(EXERCISE OBJECTIVE): Once you find a line containing the word "boilWater" in the entries below, copy it.

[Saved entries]

============================================================

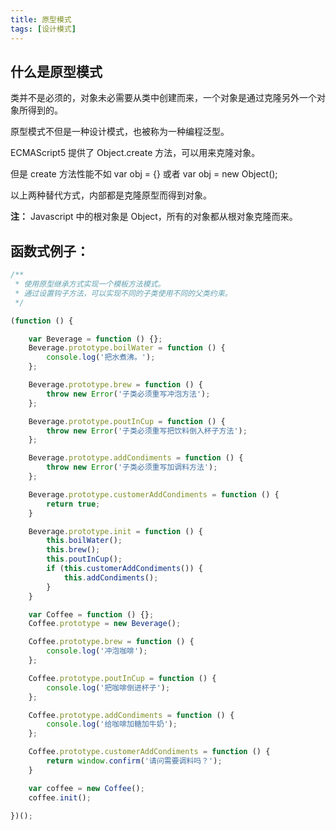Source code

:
 ```yaml
---
title: 原型模式
tags: [设计模式]
---
```


## 什么是原型模式

类并不是必须的，对象未必需要从类中创建而来，一个对象是通过克隆另外一个对象所得到的。

原型模式不但是一种设计模式，也被称为一种编程泛型。

<!-- more -->

ECMAScript5 提供了 Object.create 方法，可以用来克隆对象。

但是 create 方法性能不如 var obj = {} 或者 var obj = new Object();

以上两种替代方式，内部都是克隆原型而得到对象。

**注：** Javascript 中的根对象是 Object，所有的对象都从根对象克隆而来。

## 函数式例子：

```js
/**
 * 使用原型继承方式实现一个模板方法模式。
 * 通过设置钩子方法，可以实现不同的子类使用不同的父类约束。
 */

(function () {

    var Beverage = function () {};
    Beverage.prototype.boilWater = function () {
        console.log('把水煮沸。');
    };

    Beverage.prototype.brew = function () {
        throw new Error('子类必须重写冲泡方法');
    };

    Beverage.prototype.poutInCup = function () {
        throw new Error('子类必须重写把饮料倒入杯子方法');
    };

    Beverage.prototype.addCondiments = function () {
        throw new Error('子类必须重写加调料方法');
    };

    Beverage.prototype.customerAddCondiments = function () {
        return true;
    }

    Beverage.prototype.init = function () {
        this.boilWater();
        this.brew();
        this.poutInCup();
        if (this.customerAddCondiments()) {
            this.addCondiments();
        }
    }

    var Coffee = function () {};
    Coffee.prototype = new Beverage();

    Coffee.prototype.brew = function () {
        console.log('冲泡咖啡');
    };

    Coffee.prototype.poutInCup = function () {
        console.log('把咖啡倒进杯子');
    };

    Coffee.prototype.addCondiments = function () {
        console.log('给咖啡加糖加牛奶');
    };

    Coffee.prototype.customerAddCondiments = function () {
        return window.confirm('请问需要调料吗？');
    }

    var coffee = new Coffee();
    coffee.init();

})();
```
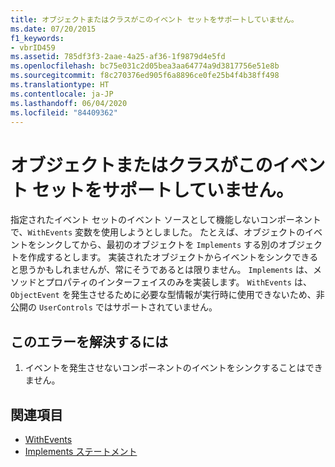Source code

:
 ```yaml
---
title: オブジェクトまたはクラスがこのイベント セットをサポートしていません。
ms.date: 07/20/2015
f1_keywords:
- vbrID459
ms.assetid: 785df3f3-2aae-4a25-af36-1f9879d4e5fd
ms.openlocfilehash: bc75e031c2d05bea3aa64774a9d3817756e51e8b
ms.sourcegitcommit: f8c270376ed905f6a8896ce0fe25b4f4b38ff498
ms.translationtype: HT
ms.contentlocale: ja-JP
ms.lasthandoff: 06/04/2020
ms.locfileid: "84409362"
---
```

# <a name="object-or-class-does-not-support-the-set-of-events"></a>オブジェクトまたはクラスがこのイベント セットをサポートしていません。
指定されたイベント セットのイベント ソースとして機能しないコンポーネントで、`WithEvents` 変数を使用しようとしました。 たとえば、オブジェクトのイベントをシンクしてから、最初のオブジェクトを `Implements` する別のオブジェクトを作成するとします。 実装されたオブジェクトからイベントをシンクできると思うかもしれませんが、常にそうであるとは限りません。 `Implements` は、メソッドとプロパティのインターフェイスのみを実装します。 `WithEvents` は、`ObjectEvent` を発生させるために必要な型情報が実行時に使用できないため、非公開の `UserControls` ではサポートされていません。  
  
## <a name="to-correct-this-error"></a>このエラーを解決するには  
  
1. イベントを発生させないコンポーネントのイベントをシンクすることはできません。  
  
## <a name="see-also"></a>関連項目

- [WithEvents](../modifiers/withevents.md)
- [Implements ステートメント](../statements/implements-statement.md)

============================================================

(RESPONSE AREA):
    Beverage.prototype.boilWater = function () {
        this.boilWater();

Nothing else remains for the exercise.